§ What the task asks: Write the entries out again in full and unchanged, dropping every image.

BEGIN Records for the exercise

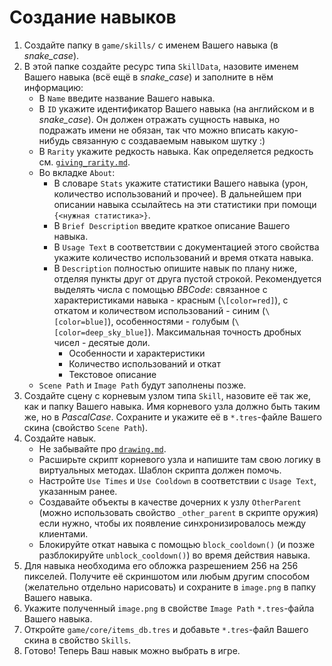 # Создание навыков

1. Создайте папку в `game/skills/` с именем Вашего навыка (в *snake_case*).
2. В этой папке создайте ресурс типа `SkillData`, назовите именем Вашего навыка (всё ещё в *snake_case*) и заполните в нём информацию:
    - В `Name` введите название Вашего навыка.
    - В `ID` укажите идентификатор Вашего навыка (на английском и в *snake_case*). Он должен отражать сущность навыка, но подражать имени не обязан, так что можно вписать какую-нибудь связанную с создаваемым навыком шутку :)
    - В `Rarity` укажите редкость навыка. Как определяется редкость см. [`giving_rarity.md`](./giving_rarity.md#навыки).
    - Во вкладке `About`:
        - В словаре `Stats` укажите статистики Вашего навыка (урон, количество использований и прочее). В дальнейшем при описании навыка ссылайтесь на эти статистики при помощи `{<нужная статистика>}`.
        - В `Brief Description` введите краткое описание Вашего навыка.
        - В `Usage Text` в соответствии с документацией этого свойства укажите количество использований и время отката навыка.
        - В `Description` полностью опишите навык по плану ниже, отделяя пункты друг от друга пустой строкой. Рекомендуется выделять числа с помощью *BBCode*: связанное с характеристиками навыка - красным (`\[color=red]`), с откатом и количеством использований - синим (`\[color=blue]`), особенностями - голубым (`\[color=deep_sky_blue]`). Максимальная точность дробных чисел - десятые доли.
            - Особенности и характеристики
            - Количество использований и откат
            - Текстовое описание
    - `Scene Path` и `Image Path` будут заполнены позже.
3. Создайте сцену с корневым узлом типа `Skill`, назовите её так же, как и папку Вашего навыка. Имя корневого узла должно быть таким же, но в *PascalCase*. Сохраните и укажите её в `*.tres`-файле Вашего скина (свойство `Scene Path`).
4. Создайте навык.
    - Не забывайте про [`drawing.md`](./drawing.md).
    - Расширьте скрипт корневого узла и напишите там свою логику в виртуальных методах. Шаблон скрипта должен помочь.
    - Настройте `Use Times` и `Use Cooldown` в соответствии с `Usage Text`, указанным ранее.
    - Создавайте объекты в качестве дочерних к узлу `OtherParent` (можно использовать свойство `_other_parent` в скрипте оружия) если нужно, чтобы их появление синхронизировалось между клиентами.
    - Блокируйте откат навыка с помощью `block_cooldown()` (и позже разблокируйте `unblock_cooldown()`) во время действия навыка.
5. Для навыка необходима его обложка разрешением 256 на 256 пикселей. Получите её скриншотом или любым другим способом (желательно отдельно нарисовать) и сохраните в `image.png` в папку Вашего навыка.
6. Укажите полученный `image.png` в свойстве `Image Path` `*.tres`-файла Вашего навыка.
7. Откройте `game/core/items_db.tres` и добавьте `*.tres`-файл Вашего скина в свойство `Skills`.
8. Готово! Теперь Ваш навык можно выбрать в игре.
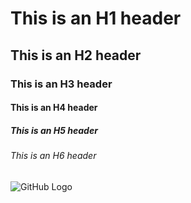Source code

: # This is an H1 header
## This is an H2 header
### This is an H3 header
#### This is an H4 header
##### This is an H5 header
###### This is an H6 header
![GitHub Logo](https://github.githubassets.com/images/modules/logos_page/GitHub-Mark.png)
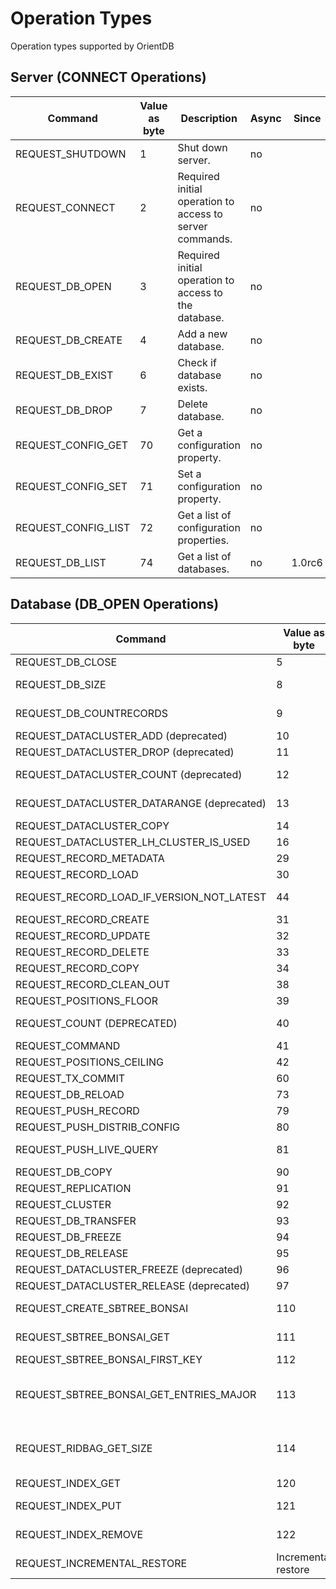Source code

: # Operation Types

Operation types supported by OrientDB

## Server (CONNECT Operations)

Command|Value as byte|Description|Async|Since
-------|-------------|-----------|-----|-----
REQUEST_SHUTDOWN|1|Shut down server.|no|
REQUEST_CONNECT|2|Required initial operation to access to server commands.|no|
REQUEST_DB_OPEN|3|Required initial operation to access to the database.|no|
REQUEST_DB_CREATE|4|Add a new database.|no|
REQUEST_DB_EXIST|6|Check if database exists.|no|
REQUEST_DB_DROP|7|Delete database.|no|
REQUEST_CONFIG_GET|70|Get a configuration property.|no|
REQUEST_CONFIG_SET|71|Set a configuration property.|no|
REQUEST_CONFIG_LIST|72|Get a list of configuration properties.|no|
REQUEST_DB_LIST|74|Get a list of databases.|no|1.0rc6

## Database (DB_OPEN Operations)

Command|Value as byte|Description|Async|Since
-------|-------------|-----------|-----|-----
REQUEST_DB_CLOSE|5|Close a database.|no|
REQUEST_DB_SIZE|8|Get the size of a database (in bytes).|no|0.9.25
REQUEST_DB_COUNTRECORDS|9|Get total number of records in a database.|no|0.9.25
REQUEST_DATACLUSTER_ADD (deprecated)|10|Add a data cluster.|no|
REQUEST_DATACLUSTER_DROP (deprecated)|11|Delete a data cluster.|no|
REQUEST_DATACLUSTER_COUNT (deprecated)|12|Get the total number of data clusters.|no|
REQUEST_DATACLUSTER_DATARANGE (deprecated)|13|Get the data range of data clusters.|no|
REQUEST_DATACLUSTER_COPY|14|Copy a data cluster.|no|
REQUEST_DATACLUSTER_LH_CLUSTER_IS_USED|16||no|1.2.0
REQUEST_RECORD_METADATA|29|Get metadata from a record.|no|1.4.0
REQUEST_RECORD_LOAD|30|Load a record.|no|
REQUEST_RECORD_LOAD_IF_VERSION_NOT_LATEST|44|Load a record.|no|2.1-rc4
REQUEST_RECORD_CREATE|31|Add a record.|yes|
REQUEST_RECORD_UPDATE|32||yes|
REQUEST_RECORD_DELETE|33|Delete a record.|yes|
REQUEST_RECORD_COPY|34|Copy a record.|yes|
REQUEST_RECORD_CLEAN_OUT|38|Clean out record.|yes|1.3.0
REQUEST_POSITIONS_FLOOR|39|Get the last record.|yes|1.3.0
REQUEST_COUNT (DEPRECATED)|40|See REQUEST_DATACLUSTER_COUNT|no|
REQUEST_COMMAND|41|Execute a command.|no|
REQUEST_POSITIONS_CEILING|42|Get the first record.|no|1.3.0
REQUEST_TX_COMMIT|60|Commit transaction.|no|
REQUEST_DB_RELOAD|73|Reload database.|no|1.0rc4
REQUEST_PUSH_RECORD|79||no|1.0rc6
REQUEST_PUSH_DISTRIB_CONFIG|80||no|1.0rc6
REQUEST_PUSH_LIVE_QUERY|81||no|2.1-rc2
REQUEST_DB_COPY|90||no|1.0rc8
REQUEST_REPLICATION|91||no|1.0
REQUEST_CLUSTER|92||no|1.0
REQUEST_DB_TRANSFER|93||no|1.0.2
REQUEST_DB_FREEZE|94||no|1.1.0
REQUEST_DB_RELEASE|95||no|1.1.0
REQUEST_DATACLUSTER_FREEZE (deprecated)|96||no|
REQUEST_DATACLUSTER_RELEASE (deprecated)|97||no|
REQUEST_CREATE_SBTREE_BONSAI|110|Creates an sb-tree bonsai on the remote server|no|1.7rc1
REQUEST_SBTREE_BONSAI_GET|111|Get value by key from sb-tree bonsai|no|1.7rc1
REQUEST_SBTREE_BONSAI_FIRST_KEY|112|Get first key from sb-tree bonsai|no|1.7rc1
REQUEST_SBTREE_BONSAI_GET_ENTRIES_MAJOR|113|Gets the portion of entries greater than the specified one. If returns 0 entries than the specified entrie is the largest|no|1.7rc1
REQUEST_RIDBAG_GET_SIZE|114|Rid-bag specific operation. Send but does not save changes of rid bag. Retrieves computed size of rid bag.|no|1.7rc1
REQUEST_INDEX_GET|120|Lookup in an index by key|no|2.1rc4
REQUEST_INDEX_PUT|121|Create or update an entry in an index|no|2.1rc4
REQUEST_INDEX_REMOVE|122|Remove an entry in an index by key|no|2.1rc4
REQUEST_INCREMENTAL_RESTORE|Incremental restore|no|2.2-rc1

END Records for the exercise

§ Solution for this exercise:
 # Создание навыков

1. Создайте папку в `game/skills/` с именем Вашего навыка (в *snake_case*).
2. В этой папке создайте ресурс типа `SkillData`, назовите именем Вашего навыка (всё ещё в *snake_case*) и заполните в нём информацию:
    - В `Name` введите название Вашего навыка.
    - В `ID` укажите идентификатор Вашего навыка (на английском и в *snake_case*). Он должен отражать сущность навыка, но подражать имени не обязан, так что можно вписать какую-нибудь связанную с создаваемым навыком шутку :)
    - В `Rarity` укажите редкость навыка. Как определяется редкость см. [`giving_rarity.md`](./giving_rarity.md#навыки).
    - Во вкладке `About`:
        - В словаре `Stats` укажите статистики Вашего навыка (урон, количество использований и прочее). В дальнейшем при описании навыка ссылайтесь на эти статистики при помощи `{<нужная статистика>}`.
        - В `Brief Description` введите краткое описание Вашего навыка.
        - В `Usage Text` в соответствии с документацией этого свойства укажите количество использований и время отката навыка.
        - В `Description` полностью опишите навык по плану ниже, отделяя пункты друг от друга пустой строкой. Рекомендуется выделять числа с помощью *BBCode*: связанное с характеристиками навыка - красным (`\[color=red]`), с откатом и количеством использований - синим (`\[color=blue]`), особенностями - голубым (`\[color=deep_sky_blue]`). Максимальная точность дробных чисел - десятые доли.
            - Особенности и характеристики
            - Количество использований и откат
            - Текстовое описание
    - `Scene Path` и `Image Path` будут заполнены позже.
3. Создайте сцену с корневым узлом типа `Skill`, назовите её так же, как и папку Вашего навыка. Имя корневого узла должно быть таким же, но в *PascalCase*. Сохраните и укажите её в `*.tres`-файле Вашего скина (свойство `Scene Path`).
4. Создайте навык.
    - Не забывайте про [`drawing.md`](./drawing.md).
    - Расширьте скрипт корневого узла и напишите там свою логику в виртуальных методах. Шаблон скрипта должен помочь.
    - Настройте `Use Times` и `Use Cooldown` в соответствии с `Usage Text`, указанным ранее.
    - Создавайте объекты в качестве дочерних к узлу `OtherParent` (можно использовать свойство `_other_parent` в скрипте оружия) если нужно, чтобы их появление синхронизировалось между клиентами.
    - Блокируйте откат навыка с помощью `block_cooldown()` (и позже разблокируйте `unblock_cooldown()`) во время действия навыка.
5. Для навыка необходима его обложка разрешением 256 на 256 пикселей. Получите её скриншотом или любым другим способом (желательно отдельно нарисовать) и сохраните в `image.png` в папку Вашего навыка.
6. Укажите полученный `image.png` в свойстве `Image Path` `*.tres`-файла Вашего навыка.
7. Откройте `game/core/items_db.tres` и добавьте `*.tres`-файл Вашего скина в свойство `Skills`.
8. Готово! Теперь Ваш навык можно выбрать в игре.
Source code

: # This is an H1 header
## This is an H2 header
### This is an H3 header
#### This is an H4 header
##### This is an H5 header
###### This is an H6 header
![GitHub Logo](https://github.githubassets.com/images/modules/logos_page/GitHub-Mark.png)
Source code

: # Operation Types

Operation types supported by OrientDB

## Server (CONNECT Operations)

Command|Value as byte|Description|Async|Since
-------|-------------|-----------|-----|-----
REQUEST_SHUTDOWN|1|Shut down server.|no|
REQUEST_CONNECT|2|Required initial operation to access to server commands.|no|
REQUEST_DB_OPEN|3|Required initial operation to access to the database.|no|
REQUEST_DB_CREATE|4|Add a new database.|no|
REQUEST_DB_EXIST|6|Check if database exists.|no|
REQUEST_DB_DROP|7|Delete database.|no|
REQUEST_CONFIG_GET|70|Get a configuration property.|no|
REQUEST_CONFIG_SET|71|Set a configuration property.|no|
REQUEST_CONFIG_LIST|72|Get a list of configuration properties.|no|
REQUEST_DB_LIST|74|Get a list of databases.|no|1.0rc6

## Database (DB_OPEN Operations)

Command|Value as byte|Description|Async|Since
-------|-------------|-----------|-----|-----
REQUEST_DB_CLOSE|5|Close a database.|no|
REQUEST_DB_SIZE|8|Get the size of a database (in bytes).|no|0.9.25
REQUEST_DB_COUNTRECORDS|9|Get total number of records in a database.|no|0.9.25
REQUEST_DATACLUSTER_ADD (deprecated)|10|Add a data cluster.|no|
REQUEST_DATACLUSTER_DROP (deprecated)|11|Delete a data cluster.|no|
REQUEST_DATACLUSTER_COUNT (deprecated)|12|Get the total number of data clusters.|no|
REQUEST_DATACLUSTER_DATARANGE (deprecated)|13|Get the data range of data clusters.|no|
REQUEST_DATACLUSTER_COPY|14|Copy a data cluster.|no|
REQUEST_DATACLUSTER_LH_CLUSTER_IS_USED|16||no|1.2.0
REQUEST_RECORD_METADATA|29|Get metadata from a record.|no|1.4.0
REQUEST_RECORD_LOAD|30|Load a record.|no|
REQUEST_RECORD_LOAD_IF_VERSION_NOT_LATEST|44|Load a record.|no|2.1-rc4
REQUEST_RECORD_CREATE|31|Add a record.|yes|
REQUEST_RECORD_UPDATE|32||yes|
REQUEST_RECORD_DELETE|33|Delete a record.|yes|
REQUEST_RECORD_COPY|34|Copy a record.|yes|
REQUEST_RECORD_CLEAN_OUT|38|Clean out record.|yes|1.3.0
REQUEST_POSITIONS_FLOOR|39|Get the last record.|yes|1.3.0
REQUEST_COUNT (DEPRECATED)|40|See REQUEST_DATACLUSTER_COUNT|no|
REQUEST_COMMAND|41|Execute a command.|no|
REQUEST_POSITIONS_CEILING|42|Get the first record.|no|1.3.0
REQUEST_TX_COMMIT|60|Commit transaction.|no|
REQUEST_DB_RELOAD|73|Reload database.|no|1.0rc4
REQUEST_PUSH_RECORD|79||no|1.0rc6
REQUEST_PUSH_DISTRIB_CONFIG|80||no|1.0rc6
REQUEST_PUSH_LIVE_QUERY|81||no|2.1-rc2
REQUEST_DB_COPY|90||no|1.0rc8
REQUEST_REPLICATION|91||no|1.0
REQUEST_CLUSTER|92||no|1.0
REQUEST_DB_TRANSFER|93||no|1.0.2
REQUEST_DB_FREEZE|94||no|1.1.0
REQUEST_DB_RELEASE|95||no|1.1.0
REQUEST_DATACLUSTER_FREEZE (deprecated)|96||no|
REQUEST_DATACLUSTER_RELEASE (deprecated)|97||no|
REQUEST_CREATE_SBTREE_BONSAI|110|Creates an sb-tree bonsai on the remote server|no|1.7rc1
REQUEST_SBTREE_BONSAI_GET|111|Get value by key from sb-tree bonsai|no|1.7rc1
REQUEST_SBTREE_BONSAI_FIRST_KEY|112|Get first key from sb-tree bonsai|no|1.7rc1
REQUEST_SBTREE_BONSAI_GET_ENTRIES_MAJOR|113|Gets the portion of entries greater than the specified one. If returns 0 entries than the specified entrie is the largest|no|1.7rc1
REQUEST_RIDBAG_GET_SIZE|114|Rid-bag specific operation. Send but does not save changes of rid bag. Retrieves computed size of rid bag.|no|1.7rc1
REQUEST_INDEX_GET|120|Lookup in an index by key|no|2.1rc4
REQUEST_INDEX_PUT|121|Create or update an entry in an index|no|2.1rc4
REQUEST_INDEX_REMOVE|122|Remove an entry in an index by key|no|2.1rc4
REQUEST_INCREMENTAL_RESTORE|Incremental restore|no|2.2-rc1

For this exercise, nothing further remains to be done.